Recent studies of “policy mobilities” in other areas of education insist that while policy “best practice” models are increasingly transnational in reach and influence, they never travel unchanged from one setting to another. This is, of course, especially the case when you factor in massive inequalities in both education and technology access between the Global North and the Global South.
ClassDojo, for example, may be trying to change the discourse of public education to emphasize character over grades, but as yet there is barely any empirical evidence of how it is used in diverse classroom contexts in different countries. In fact, this is a major research obstacle as an adequate understanding of how ClassDojo is enacted might require huge, multi-country comparative studies. In addition to that, we need to understand some of the prevailing conditions in different contexts that shape how platforms like ClassDojo are (or are not) used. ClassDojo may be traveling the globe, but we really know too little about its diverse effects on practices as it inhabits classrooms.
Personalized learning platforms, too, are unlikely to roll out in the seamless way assumed by their advocates. The case of inBloom is significant here, as Monica Bulger and coauthors have recently documented. Despite huge financial backing, technical talent and political support, it collapsed in 2014 due to concerns about student data and privacy.

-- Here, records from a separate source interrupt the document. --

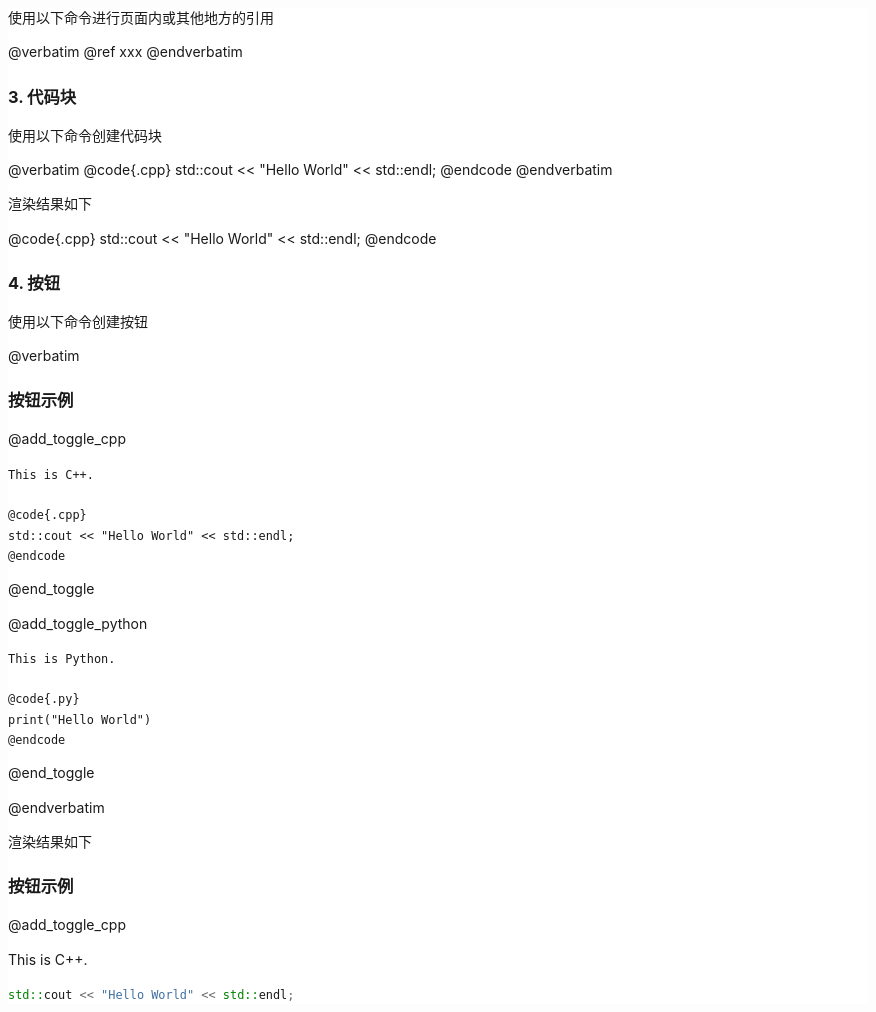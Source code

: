 使用以下命令进行页面内或其他地方的引用

@verbatim
@ref xxx
@endverbatim

### 3. 代码块

使用以下命令创建代码块

@verbatim
@code{.cpp}
std::cout << "Hello World" << std::endl;
@endcode
@endverbatim

渲染结果如下

@code{.cpp}
std::cout << "Hello World" << std::endl;
@endcode

### 4. 按钮

使用以下命令创建按钮

@verbatim

### 按钮示例

@add_toggle_cpp

    This is C++.

    @code{.cpp}
    std::cout << "Hello World" << std::endl;
    @endcode

@end_toggle

@add_toggle_python

    This is Python.

    @code{.py}
    print("Hello World")
    @endcode

@end_toggle

@endverbatim

渲染结果如下

### 按钮示例

@add_toggle_cpp

  This is C++.
  ```cpp
  std::cout << "Hello World" << std::endl;
  ```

Likewise, coding is not playing out in schools in the same ways in different countries. Although Silicon Valley companies and their billionaire founders may be pushing coding into American classrooms, the same is not necessarily the case elsewhere. In the UK, the introduction of coding and computing in the school curriculum was the result of a much messier mix of think tanks, government advisors, entrepreneurs, campaigning groups, academics, the media and celebrity enthusiasts. The distant influence of Silicon Valley can be detected in the process that saw computing become official school policy, but this is far from a commercial takeover of public education in the UK context.
Just as mobile traveling policies are variously adapted and enacted, Silicon Valley’s aspirations for public education may well be evolving in unexpected ways, too. Or, perhaps the material fact of the software itself and its direct penetration into classroom practices will enable Silicon Valley to reproduce itself in ways that conventional policy processes have not been able to achieve in uniform ways.
These brief examples indicate the importance of disrupting the narrative of Silicon Valley’s disruptive influence. They indicate the necessity of developing more up-close, nuanced and contextualized studies of the ways in which educational technologies are traveling from Silicon Valley to settle elsewhere. The use of apps and social media as proxy policy platforms for mobilizing educational practices at large scale and high speed is a significant area for further study. Such studies may also help us disrupt the narrative of monopolistic educational takeover, or help us disrupt the takeover wherever it is occurring around the globe.